Operator: Next is Scott Graham with Ladenburg.
<Q Scott Graham>: Hey, good morning.
<A Larry Kingsley>: Hi, Scott.
<Q Scott Graham>: How youre doing Larry, Dom, Heath, how are you guys?
<A Dominic Romeo>: Good, Scott. Good to hear from you.
<Q Scott Graham>: I hear you guys on the line here and I know that we pretty quickly moved
Larry and Dom toward doing a restructuring and taking out costs, I guess my question is several
fold from that, number one is with sales now, I think, looking weaker than what perhaps we were all
thinking maybe even three months ago, is there an opportunity now to expand the scope of the
restructuring? And is that under consideration?
<A Larry Kingsley>: While I would tell you that we, one, we executed the plan according to
what we thought made sense given the top-line environment since the end of last year. And I was, as
I said in the prepared comments, very pleased with the teams ability to get it done and, frankly,
to deliver right to the number. So its hats off to our operating team for just a super job. When
we look at the environment now, we certainly still have levers that we can go pull. And were
looking at what makes sense. Obviously were not going to impair our ability to grow. So we want to
do things that makes sense structurally for the company. And, yes, sure, we can do things that are,
if necessary, that will help us improve our cost position further. And Im very confident, frankly,
that the teams going to be able to pull it off just as nicely as they did through the course of
late Q3 and all of Q4.
<Q Scott Graham>: All right. The second question off of that some one is, Larry, you
talked about 10 million of supply chain, five million of labor incremental to the restructuring.
Where does that overlap, if anywhere, with your typical 20 million of productivity? And is that 20
million of productivity still on the table for 2009 even if its inclusive of those numbers?
<A Larry Kingsley>: Essentially, Scott, its 15 million, the five and the 10, as the
substitute for the plus or minus 20. And the reason for that is that getting labor productivity
when your top-line is soft is a more difficult task, and all good operators certainly know that.
And secondly, that you do capture some of that labor productivity, pieces of it, in the
restructuring. So you cant, unfortunately, have your cake and eat it too. And thats where we are
at this point. We believe that five million for labor productivity is very achievable. And then on
the $10 million associated with supply chain initiatives, I think thats also very achievable, that
includes some time for current material costs to work its way through our inventory.
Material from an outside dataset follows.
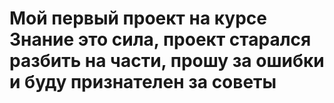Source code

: # Мой первый проект на курсе Знание это сила, проект старался разбить на части, прошу за ошибки и буду признателен за советы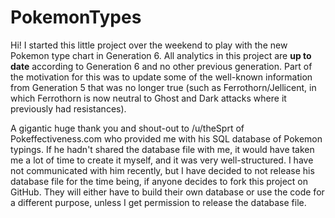 # PokemonTypes

Hi! I started this little project over the weekend to play with the new Pokemon type chart in Generation 6. All analytics in this project are **up to date** according to Generation 6 and no other previous generation. Part of the motivation for this was to update some of the well-known information from Generation 5 that was no longer true (such as Ferrothorn/Jellicent, in which Ferrothorn is now neutral to Ghost and Dark attacks where it previously had resistances).

A gigantic huge thank you and shout-out to /u/theSprt of Pokeffectiveness.com who provided me with his SQL database of Pokemon typings. If he hadn't shared the database file with me, it would have taken me a lot of time to create it myself, and it was very well-structured. I have not communicated with him recently, but I have decided to not release his database file for the time being, if anyone decides to fork this project on GitHub. They will either have to build their own database or use the code for a different purpose, unless I get permission to release the database file.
And were going to see, I think, a pretty nice recapture with where commodities are headed through
the course of 09. So were not assuming the same direct translation on material costs down that
youre seeing on some of the metals prices, for example, or on energy costs and how we get to 10
million. And in the back half of the year we could see, again, a little bit of improvement, if
things do remain where they are.
<Q Scott Graham>: So the supply chain are you saying, Larry that that includes raw
materials deflation, or are we talking about two different buckets here? Where theres going to be
a natural raw materials deflation that you benefit from? And then supply chain is something youre
doing structurally?
<A Larry Kingsley>: The two really are separate from the way we do our accounting. The
supply chain initiatives are incremental savings that we get out of global re-sourcing, varieties
of products by way of using our organization principally out of China and India, but also with what
were re-sourcing to, places within North America and Europe. And the initiatives at this point
that are integrated within our plan stack up to that $10 million number, same kind of accounting
that weve talked about historically with respect to how we think about it. And then the only point
is that, yes, somewhere between what happens with material cost in total, there could be a little
bit of a margin opportunity through the course of, particularly, the back half of year.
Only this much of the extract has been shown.